Skip to main content
Statistics LibreTexts

2.4: Data Frames

  • Page ID
    4405
  • The fundamental object used for storing tables of data in R is called a data frame. We can think of a data frame as a way of organizing data into a large table with a row for each system measured and a column for each parameter. An interesting and useful feature of R is that all the columns in a data frame do not need to be the same data type. Some columns may consist of numerical data, for instance, while other columns contain textual data. This feature is quite useful when manipulating large, heterogeneous data files.

    To access the CPU DB data, we first must read it into the R environment. R has built-in functions for reading data directly from files in the csv (comma separated values) format and for organizing the data into data frames. The specifics of this reading process can get a little messy, depending on how the data is organized in the file.
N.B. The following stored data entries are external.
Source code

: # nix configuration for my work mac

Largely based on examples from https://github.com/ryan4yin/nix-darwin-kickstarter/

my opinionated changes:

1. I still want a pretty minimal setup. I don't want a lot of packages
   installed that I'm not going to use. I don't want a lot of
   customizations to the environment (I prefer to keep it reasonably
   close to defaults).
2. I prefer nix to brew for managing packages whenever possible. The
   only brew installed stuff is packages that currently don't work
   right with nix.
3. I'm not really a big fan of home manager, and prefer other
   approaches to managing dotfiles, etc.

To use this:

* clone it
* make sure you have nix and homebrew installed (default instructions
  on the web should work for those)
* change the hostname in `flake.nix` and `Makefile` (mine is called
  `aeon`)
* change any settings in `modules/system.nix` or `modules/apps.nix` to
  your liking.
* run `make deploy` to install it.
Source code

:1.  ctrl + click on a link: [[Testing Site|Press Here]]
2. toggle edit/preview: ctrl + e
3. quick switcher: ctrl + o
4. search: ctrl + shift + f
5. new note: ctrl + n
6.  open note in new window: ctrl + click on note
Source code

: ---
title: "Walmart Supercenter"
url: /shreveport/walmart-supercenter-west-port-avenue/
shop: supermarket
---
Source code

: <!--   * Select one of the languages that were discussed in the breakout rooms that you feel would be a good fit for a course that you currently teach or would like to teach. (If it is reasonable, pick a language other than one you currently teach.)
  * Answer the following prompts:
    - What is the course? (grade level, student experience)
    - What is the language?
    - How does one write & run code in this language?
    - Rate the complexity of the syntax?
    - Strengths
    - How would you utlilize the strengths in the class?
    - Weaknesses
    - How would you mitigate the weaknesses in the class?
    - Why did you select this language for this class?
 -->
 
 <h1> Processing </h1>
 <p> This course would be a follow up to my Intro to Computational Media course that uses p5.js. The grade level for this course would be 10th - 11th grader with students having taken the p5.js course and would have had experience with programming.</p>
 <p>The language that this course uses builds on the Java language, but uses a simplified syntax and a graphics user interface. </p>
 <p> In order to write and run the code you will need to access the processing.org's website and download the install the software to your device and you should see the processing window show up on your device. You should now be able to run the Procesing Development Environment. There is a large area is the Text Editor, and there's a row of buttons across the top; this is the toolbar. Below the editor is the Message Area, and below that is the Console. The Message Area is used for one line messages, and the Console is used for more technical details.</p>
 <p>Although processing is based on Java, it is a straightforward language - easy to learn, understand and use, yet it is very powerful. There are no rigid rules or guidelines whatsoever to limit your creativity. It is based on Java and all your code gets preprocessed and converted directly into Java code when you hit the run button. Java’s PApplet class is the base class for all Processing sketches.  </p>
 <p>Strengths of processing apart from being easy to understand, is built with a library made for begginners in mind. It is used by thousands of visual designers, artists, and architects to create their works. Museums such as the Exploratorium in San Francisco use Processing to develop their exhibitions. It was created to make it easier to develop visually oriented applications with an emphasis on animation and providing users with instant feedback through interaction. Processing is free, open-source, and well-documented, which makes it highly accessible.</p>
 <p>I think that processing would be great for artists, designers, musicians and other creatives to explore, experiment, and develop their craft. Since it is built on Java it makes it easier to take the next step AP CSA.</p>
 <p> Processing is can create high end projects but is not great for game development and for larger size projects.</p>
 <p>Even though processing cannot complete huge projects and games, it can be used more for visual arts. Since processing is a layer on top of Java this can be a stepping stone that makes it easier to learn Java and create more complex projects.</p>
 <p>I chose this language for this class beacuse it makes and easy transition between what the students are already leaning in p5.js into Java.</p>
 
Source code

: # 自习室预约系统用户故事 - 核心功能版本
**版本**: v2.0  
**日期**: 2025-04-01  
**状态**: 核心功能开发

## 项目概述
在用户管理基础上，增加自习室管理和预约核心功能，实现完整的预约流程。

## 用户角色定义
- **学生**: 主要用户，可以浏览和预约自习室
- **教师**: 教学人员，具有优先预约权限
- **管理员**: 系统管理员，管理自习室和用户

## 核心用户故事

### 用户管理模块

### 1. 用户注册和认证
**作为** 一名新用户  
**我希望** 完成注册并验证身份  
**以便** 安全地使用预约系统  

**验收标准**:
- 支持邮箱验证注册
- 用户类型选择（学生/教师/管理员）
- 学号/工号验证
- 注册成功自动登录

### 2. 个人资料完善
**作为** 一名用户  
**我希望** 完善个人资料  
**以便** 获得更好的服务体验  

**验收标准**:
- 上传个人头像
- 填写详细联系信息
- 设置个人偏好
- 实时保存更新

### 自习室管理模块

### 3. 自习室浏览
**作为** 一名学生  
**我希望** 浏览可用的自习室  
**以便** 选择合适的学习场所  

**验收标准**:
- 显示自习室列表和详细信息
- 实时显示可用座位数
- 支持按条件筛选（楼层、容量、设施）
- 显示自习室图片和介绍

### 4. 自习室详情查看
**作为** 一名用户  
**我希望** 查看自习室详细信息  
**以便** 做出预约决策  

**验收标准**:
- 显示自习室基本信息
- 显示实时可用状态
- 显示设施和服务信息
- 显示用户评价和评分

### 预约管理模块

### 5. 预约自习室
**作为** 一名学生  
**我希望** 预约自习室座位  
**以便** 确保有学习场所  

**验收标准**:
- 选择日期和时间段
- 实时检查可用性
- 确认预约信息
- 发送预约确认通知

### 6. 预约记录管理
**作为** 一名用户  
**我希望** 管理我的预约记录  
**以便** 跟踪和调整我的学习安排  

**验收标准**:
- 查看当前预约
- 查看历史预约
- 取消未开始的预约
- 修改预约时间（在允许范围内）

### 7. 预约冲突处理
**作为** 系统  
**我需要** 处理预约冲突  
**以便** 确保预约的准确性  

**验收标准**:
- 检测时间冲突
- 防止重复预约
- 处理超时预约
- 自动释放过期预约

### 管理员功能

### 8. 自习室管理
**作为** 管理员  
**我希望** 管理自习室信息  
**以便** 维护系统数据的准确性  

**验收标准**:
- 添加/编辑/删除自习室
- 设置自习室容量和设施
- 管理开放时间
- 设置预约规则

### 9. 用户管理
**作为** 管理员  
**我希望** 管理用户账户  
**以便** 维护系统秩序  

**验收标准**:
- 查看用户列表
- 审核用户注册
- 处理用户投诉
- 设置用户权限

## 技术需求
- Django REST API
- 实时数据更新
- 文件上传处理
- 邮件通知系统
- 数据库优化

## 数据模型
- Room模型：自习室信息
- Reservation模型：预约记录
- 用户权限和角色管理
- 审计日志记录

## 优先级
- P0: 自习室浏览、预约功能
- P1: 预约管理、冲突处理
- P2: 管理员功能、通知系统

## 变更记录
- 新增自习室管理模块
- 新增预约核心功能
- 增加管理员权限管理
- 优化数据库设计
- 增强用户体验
We will defer the specifics of reading the CPU DB file into R until Chapter 6. For now, we will use a function called extract_data(), which was specifically written for reading the CPU DB file.

    To use this function, copy both the all-data.csv and read-data.R files into a directory on your computer (you can download both of these files from this book’s web site shown on p. ii). Then start the R environment and set the local directory in R to be this directory using the File -> Change dir pull-down menu. Then use the File -> Source R code pull-down menu to read the read-data.R file into R. When the R code in this file completes, you should have six new data frames in your R environment workspace: int92.dat, fp92.dat, int95.dat, fp95.dat, int00.dat, fp00.dat, int06.dat, and fp06.dat.

    The data frame int92.dat contains the data from the CPU DB database for all of the processors for which performance results were available for the SPEC Integer 1992 (Int1992) benchmark program. Similarly, fp92.dat contains the data for the processors that executed the Floating-Point 1992 (Fp1992) benchmarks, and so on. I use the .dat suffix to show that the corresponding variable name is a data frame.

    Simply typing the name of the data frame will cause R to print the entire table. For example, here are the first few lines printed after I type int92.dat, truncated to fit within the page: nperf perf clock threads cores ... 1 9.662070 68.60000 100 1 1 ... 2 7.996196 63.10000 125 1 1 ... 3 16.363872 90.72647 166 1 1 ... 4 13.720745 82.00000 175 1 1 ... ... The first row is the header, which shows the name of each column. Each subsequent row contains the data corresponding to an individual processor. The first column is the index number assigned to the processor whose data is in that row. The next columns are the specific values recorded for that parameter for each processor. The function head(int92.dat) prints out just the header and the first few rows of the corresponding data frame. It gives you a quick glance at the data frame when you interact with your data.

    Table 2.1shows the complete list of column names available in these data frames. Note that the column names are listed vertically in this table, simply to make them fit on the page.

    Table 2.1: The names and definitions of the columns in the data frames containing the data from CPU DB.

    Column number Column name Definition
    1 (blank) Processor index number
    2 nperf Normalized performance
    3 perf SPEC performance
    4 clock Clock frequency (MHz)
    5 threads Number of hardware threads available
    6 cores Number of hardware cores available
    7 TDP Thermal design power
    8 transistors Number of transistors on the chip (M)
    9 dieSize The size of the chip
    10 voltage Nominal operating voltage
    11 featureSize Fabrication feature size
    12 channel Fabrication channel size
    13 FO4delay Fan-out-four delay
    14 L1icache Level 1 instruction cache size
    15 L1dcache Level 1 data cache size
    16 L2cache Level 2 cache size
    17 L3cache Level 3 cache size